Skip to main content
Latest Developments for Safe and Reliable Railways
Hitachi adopted virtualization for a traffic management system for the first time when it undertook the integration of the systems for the Tohoku Main Line and Senseki Line. Along with hardware consolidation, the systems were integrated in a way that satisfied the customer’s requirements, including the use of multiple guests on the virtualization platform to enable an earlier commencement of operation on the Senseki Line so as to minimize the risks associated with switching to the new system, and the provision of a training environment in a timely manner with respect to the development schedule. The realtime virtualization platform adopted for the project delivered the realtime control performance, high availability, and ease of maintenance demanded of a traffic management system. Configuring the system on a virtualization platform also helps minimize life cycle costs by making it possible to reduce the amount of development work needed during future equipment upgrades.

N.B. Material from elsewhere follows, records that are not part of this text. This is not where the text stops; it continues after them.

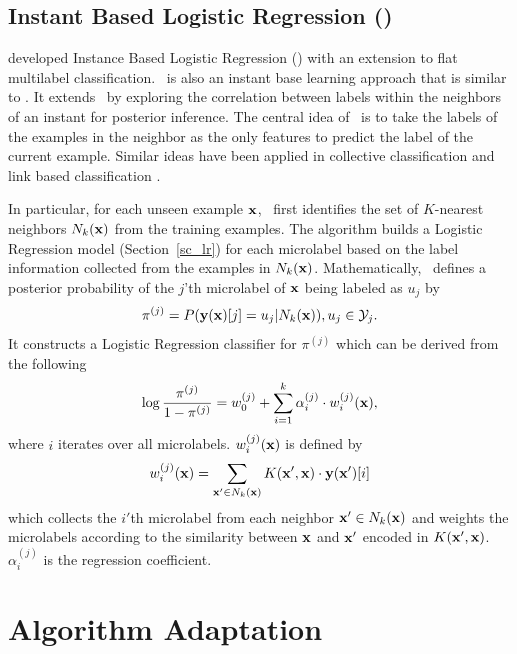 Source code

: {%
%
\subsection{Instant Based Logistic Regression (\iblr)} \label{sc_iblr}

\citet{Cheng09combining} developed Instance Based Logistic Regression (\iblr) with an extension to flat multilabel classification.
\iblr\ is also an instant base learning approach \citep{Aha91instance} that is similar to \mlknn.
It extends \mlknn\ by exploring the correlation between labels within the neighbors of an instant for posterior inference.
The central idea of \iblr\ is to take the labels of the examples in the neighbor as the only features to predict the label of the current example.
Similar ideas have been applied in collective classification \citep{Ghamrawi05collective} and link based classification \citep{Getoor05link, Getoor07introduction}.

In particular, for each unseen example $\mathbf {x}$, \iblr\ first identifies the set of $K$-nearest neighbors $N_k(\mathbf {x})$ from the training examples.
The algorithm builds a Logistic Regression model (Section~\ref{sc_lr}) for each microlabel based on the label information collected from the examples in $N_k(\mathbf {x})$.
Mathematically, \iblr\ defines a posterior probability of the $j$'th microlabel of $\mathbf {x}$ being labeled as $u_j$ by
\begin{align*}
	\pi^{(j)} = P( \mathbf {y}(\mathbf {x})[j]=u_j | N_k(\mathbf {x})), u_j\in\mathcal{Y}_j.
\end{align*}
It constructs a Logistic Regression classifier for $\pi^{(j)}$ which can be derived from the following 
\begin{align*}
	\log\frac{\pi^{(j)}}{1-\pi^{(j)}} = w_0^{(j)} + \sum_{i=1}^{k}\alpha_i^{(j)}\cdot w_{i}^{(j)}(\mathbf {x}),
\end{align*}
where $i$ iterates over all microlabels.
$w_i^{(j)}(\mathbf {x})$ is defined by 
\begin{align*}
	w_i^{(j)}(\mathbf {x}) = \sum_{\mathbf {x}'\in N_k(\mathbf {x})}K(\mathbf {x}',\mathbf {x})\cdot \mathbf {y}(\mathbf {x}')[i]
\end{align*}
which collects the $i'$th microlabel from each neighbor $\mathbf {x}'\in N_k(\mathbf {x})$ and weights the microlabels according to the similarity between $\mathbf {x}$ and $\mathbf {x}'$ encoded in $K(\mathbf {x}',\mathbf {x})$.
$\alpha_i^{(j)}$ is the regression coefficient.



%
%
\section{Algorithm Adaptation}

}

The Tohoku Main Line (from Kuroiso to Ishikoshi) and the Senseki Line (from Aoba-dori to Rikuzen-Yamashita) each had their own control centers and East Japan Railway Company had established separate traffic management systems for the lines, with no facility for the sharing of track.
An interconnecting line between the Tohoku Main Line and Senseki Line was completed in May 2015 and the new Senseki-Tohoku Line introduced that runs from Sendai Station on the Tohoku Main Line to Ishinomaki Station on the Senseki Line. As the Senseki Line runs on direct current (DC) electric power whereas the Tohoku Main Line runs on alternating current (AC), the service was provided using HB-E210 series hybrid diesel rolling stock. As the traffic management systems being independent of each other imposed restrictions that obstructed the adoption of fully automatic control, including the inability of the previous systems to share train number information, trains needed to halt on the connecting line and the control center had to use manual procedures for some actions.

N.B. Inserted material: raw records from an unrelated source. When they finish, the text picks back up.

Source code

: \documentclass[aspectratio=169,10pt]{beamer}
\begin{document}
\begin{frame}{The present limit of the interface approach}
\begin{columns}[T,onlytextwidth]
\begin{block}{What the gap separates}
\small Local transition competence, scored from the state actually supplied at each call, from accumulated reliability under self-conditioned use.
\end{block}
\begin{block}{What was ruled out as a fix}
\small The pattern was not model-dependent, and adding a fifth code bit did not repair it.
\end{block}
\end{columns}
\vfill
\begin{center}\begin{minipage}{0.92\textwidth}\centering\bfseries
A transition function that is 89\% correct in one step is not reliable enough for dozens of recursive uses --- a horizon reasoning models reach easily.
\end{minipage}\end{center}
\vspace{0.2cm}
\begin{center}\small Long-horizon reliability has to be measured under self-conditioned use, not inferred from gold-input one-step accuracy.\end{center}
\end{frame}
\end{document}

With both systems coming due for replacement, a new traffic management system that integrated operation on the Tohoku Main Line and Senseki Line was installed to achieve time savings from use of passage control and full automation of the connecting line (see Figure 1). As the traffic management system needed to provide scope for expansion as well as sustainable long-term operation with high reliability, the new system was implemented using information and control servers running on a realtime virtualization platform with enhanced realtime control performance for programmed route control (PRC) so as to reduce life cycle cost, including the cost of future upgrades.
This article describes the features of the realtime virtualization platform and its use for the traffic management system.

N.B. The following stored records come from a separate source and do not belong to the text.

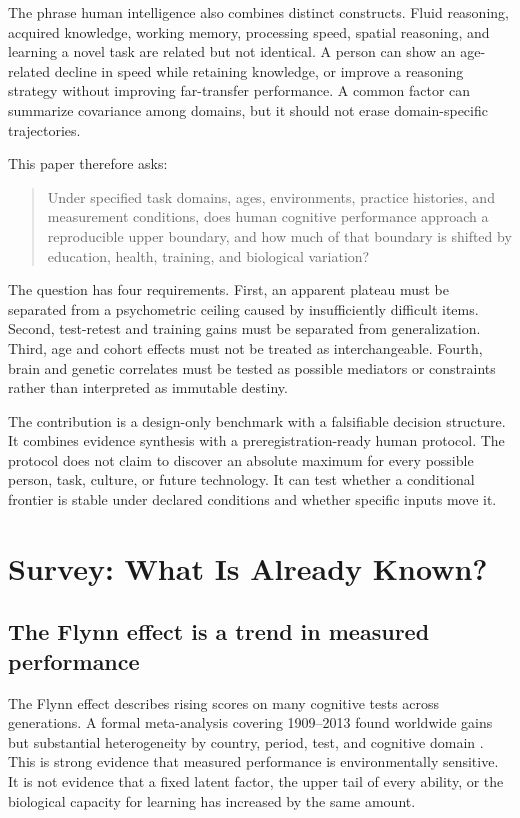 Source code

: \documentclass[conference]{IEEEtran}
\begin{document}
The phrase human intelligence also combines distinct constructs. Fluid reasoning, acquired knowledge, working memory, processing speed, spatial reasoning, and learning a novel task are related but not identical. A person can show an age-related decline in speed while retaining knowledge, or improve a reasoning strategy without improving far-transfer performance. A common factor can summarize covariance among domains, but it should not erase domain-specific trajectories.

This paper therefore asks:
\begin{quote}
Under specified task domains, ages, environments, practice histories, and measurement conditions, does human cognitive performance approach a reproducible upper boundary, and how much of that boundary is shifted by education, health, training, and biological variation?
\end{quote}

The question has four requirements. First, an apparent plateau must be separated from a psychometric ceiling caused by insufficiently difficult items. Second, test-retest and training gains must be separated from generalization. Third, age and cohort effects must not be treated as interchangeable. Fourth, brain and genetic correlates must be tested as possible mediators or constraints rather than interpreted as immutable destiny.

The contribution is a design-only benchmark with a falsifiable decision structure. It combines evidence synthesis with a preregistration-ready human protocol. The protocol does not claim to discover an absolute maximum for every possible person, task, culture, or future technology. It can test whether a conditional frontier is stable under declared conditions and whether specific inputs move it.

\section{Survey: What Is Already Known?}
\label{sec:survey}

\subsection{The Flynn effect is a trend in measured performance}
The Flynn effect describes rising scores on many cognitive tests across generations. A formal meta-analysis covering 1909--2013 found worldwide gains but substantial heterogeneity by country, period, test, and cognitive domain \cite{pietschnig2015}. This is strong evidence that measured performance is environmentally sensitive. It is not evidence that a fixed latent factor, the upper tail of every ability, or the biological capacity for learning has increased by the same amount.
\end{document}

Figure 1—System ScopeThe Tohoku Main Line and Senseki Line each had their own traffic management system. Train services that operated under both systems commenced in May 2015 with the opening of the Senseki-Tohoku Line.
The information and control servers used for the upgrade are able to host virtual machines (“guests”) for up to three systems. These are the integrated system for the Tohoku Main Line and Senseki Line, the training system, and a system to be used for new sections of track in the future.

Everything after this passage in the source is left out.